▶ _Data supplied_:
--------

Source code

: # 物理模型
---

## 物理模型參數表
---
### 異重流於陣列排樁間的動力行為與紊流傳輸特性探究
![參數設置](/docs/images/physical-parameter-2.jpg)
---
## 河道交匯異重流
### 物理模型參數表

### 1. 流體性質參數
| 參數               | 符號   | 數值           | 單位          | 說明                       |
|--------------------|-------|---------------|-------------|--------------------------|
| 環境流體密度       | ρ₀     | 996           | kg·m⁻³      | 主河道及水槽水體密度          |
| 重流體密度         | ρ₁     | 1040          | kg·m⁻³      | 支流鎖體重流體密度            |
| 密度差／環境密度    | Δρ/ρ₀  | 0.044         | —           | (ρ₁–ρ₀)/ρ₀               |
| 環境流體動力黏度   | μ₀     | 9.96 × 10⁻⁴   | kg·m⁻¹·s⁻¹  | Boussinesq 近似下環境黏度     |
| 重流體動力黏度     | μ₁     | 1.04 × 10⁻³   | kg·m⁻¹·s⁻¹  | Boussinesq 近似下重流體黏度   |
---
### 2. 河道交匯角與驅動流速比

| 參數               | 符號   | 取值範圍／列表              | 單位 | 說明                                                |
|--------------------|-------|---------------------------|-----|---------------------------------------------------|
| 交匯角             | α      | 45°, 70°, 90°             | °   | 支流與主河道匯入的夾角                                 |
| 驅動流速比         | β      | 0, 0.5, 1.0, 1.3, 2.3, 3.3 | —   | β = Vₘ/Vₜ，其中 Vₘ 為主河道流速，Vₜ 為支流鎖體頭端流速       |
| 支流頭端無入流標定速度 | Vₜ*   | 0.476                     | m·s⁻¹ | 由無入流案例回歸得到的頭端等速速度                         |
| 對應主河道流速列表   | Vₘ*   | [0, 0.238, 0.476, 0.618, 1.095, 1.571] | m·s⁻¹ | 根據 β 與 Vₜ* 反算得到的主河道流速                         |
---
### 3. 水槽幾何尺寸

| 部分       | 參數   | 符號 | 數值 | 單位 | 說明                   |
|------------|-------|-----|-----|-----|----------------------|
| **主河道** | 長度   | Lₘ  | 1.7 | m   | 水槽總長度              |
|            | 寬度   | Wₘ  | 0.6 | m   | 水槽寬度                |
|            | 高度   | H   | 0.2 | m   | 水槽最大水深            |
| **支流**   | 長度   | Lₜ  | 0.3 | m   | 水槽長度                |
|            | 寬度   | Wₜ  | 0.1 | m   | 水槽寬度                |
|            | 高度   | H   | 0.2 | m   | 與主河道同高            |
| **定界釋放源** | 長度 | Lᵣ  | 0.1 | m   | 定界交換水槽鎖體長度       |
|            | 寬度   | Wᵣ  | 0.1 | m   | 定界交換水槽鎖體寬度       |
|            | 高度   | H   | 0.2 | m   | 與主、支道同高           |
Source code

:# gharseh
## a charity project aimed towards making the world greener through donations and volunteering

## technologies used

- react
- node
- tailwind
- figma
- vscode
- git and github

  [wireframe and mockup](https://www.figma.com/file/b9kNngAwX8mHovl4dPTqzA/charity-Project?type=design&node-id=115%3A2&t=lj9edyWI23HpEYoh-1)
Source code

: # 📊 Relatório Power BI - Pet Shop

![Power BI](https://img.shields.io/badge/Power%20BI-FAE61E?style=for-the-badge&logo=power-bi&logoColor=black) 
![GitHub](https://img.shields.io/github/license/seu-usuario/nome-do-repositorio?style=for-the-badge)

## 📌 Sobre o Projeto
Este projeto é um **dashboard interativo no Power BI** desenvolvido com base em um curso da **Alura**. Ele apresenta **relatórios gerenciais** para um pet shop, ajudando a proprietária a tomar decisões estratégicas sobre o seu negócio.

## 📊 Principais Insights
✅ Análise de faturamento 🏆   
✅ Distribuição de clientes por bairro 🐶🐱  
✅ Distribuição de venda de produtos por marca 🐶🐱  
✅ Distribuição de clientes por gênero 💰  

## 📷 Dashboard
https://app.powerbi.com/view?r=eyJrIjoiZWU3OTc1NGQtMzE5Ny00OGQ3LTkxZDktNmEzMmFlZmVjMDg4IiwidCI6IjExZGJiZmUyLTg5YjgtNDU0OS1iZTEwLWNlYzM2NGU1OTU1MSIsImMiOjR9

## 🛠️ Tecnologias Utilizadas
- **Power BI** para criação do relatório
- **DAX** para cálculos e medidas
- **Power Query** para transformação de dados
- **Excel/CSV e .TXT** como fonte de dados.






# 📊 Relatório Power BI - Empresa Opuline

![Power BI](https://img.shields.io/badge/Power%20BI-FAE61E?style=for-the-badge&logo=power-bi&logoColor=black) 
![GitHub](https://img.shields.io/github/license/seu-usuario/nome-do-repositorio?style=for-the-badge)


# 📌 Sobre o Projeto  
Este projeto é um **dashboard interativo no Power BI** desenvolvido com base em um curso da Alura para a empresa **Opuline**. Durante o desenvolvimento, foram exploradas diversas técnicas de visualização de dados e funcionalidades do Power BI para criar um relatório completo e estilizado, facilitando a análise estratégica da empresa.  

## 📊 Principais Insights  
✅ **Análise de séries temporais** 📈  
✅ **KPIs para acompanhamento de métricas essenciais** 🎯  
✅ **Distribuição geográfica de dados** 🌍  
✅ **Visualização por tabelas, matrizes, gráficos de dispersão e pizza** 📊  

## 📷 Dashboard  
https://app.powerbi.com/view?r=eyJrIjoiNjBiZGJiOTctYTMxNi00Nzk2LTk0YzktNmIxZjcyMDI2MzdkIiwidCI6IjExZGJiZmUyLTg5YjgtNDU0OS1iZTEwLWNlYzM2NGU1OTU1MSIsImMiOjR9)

--------

▶ _What the task requires_:
Among the lines above, find those containing the word "Principais" and copy each.

▶ _Problem solution_:
## 📊 Principais Insights
## 📊 Principais Insights  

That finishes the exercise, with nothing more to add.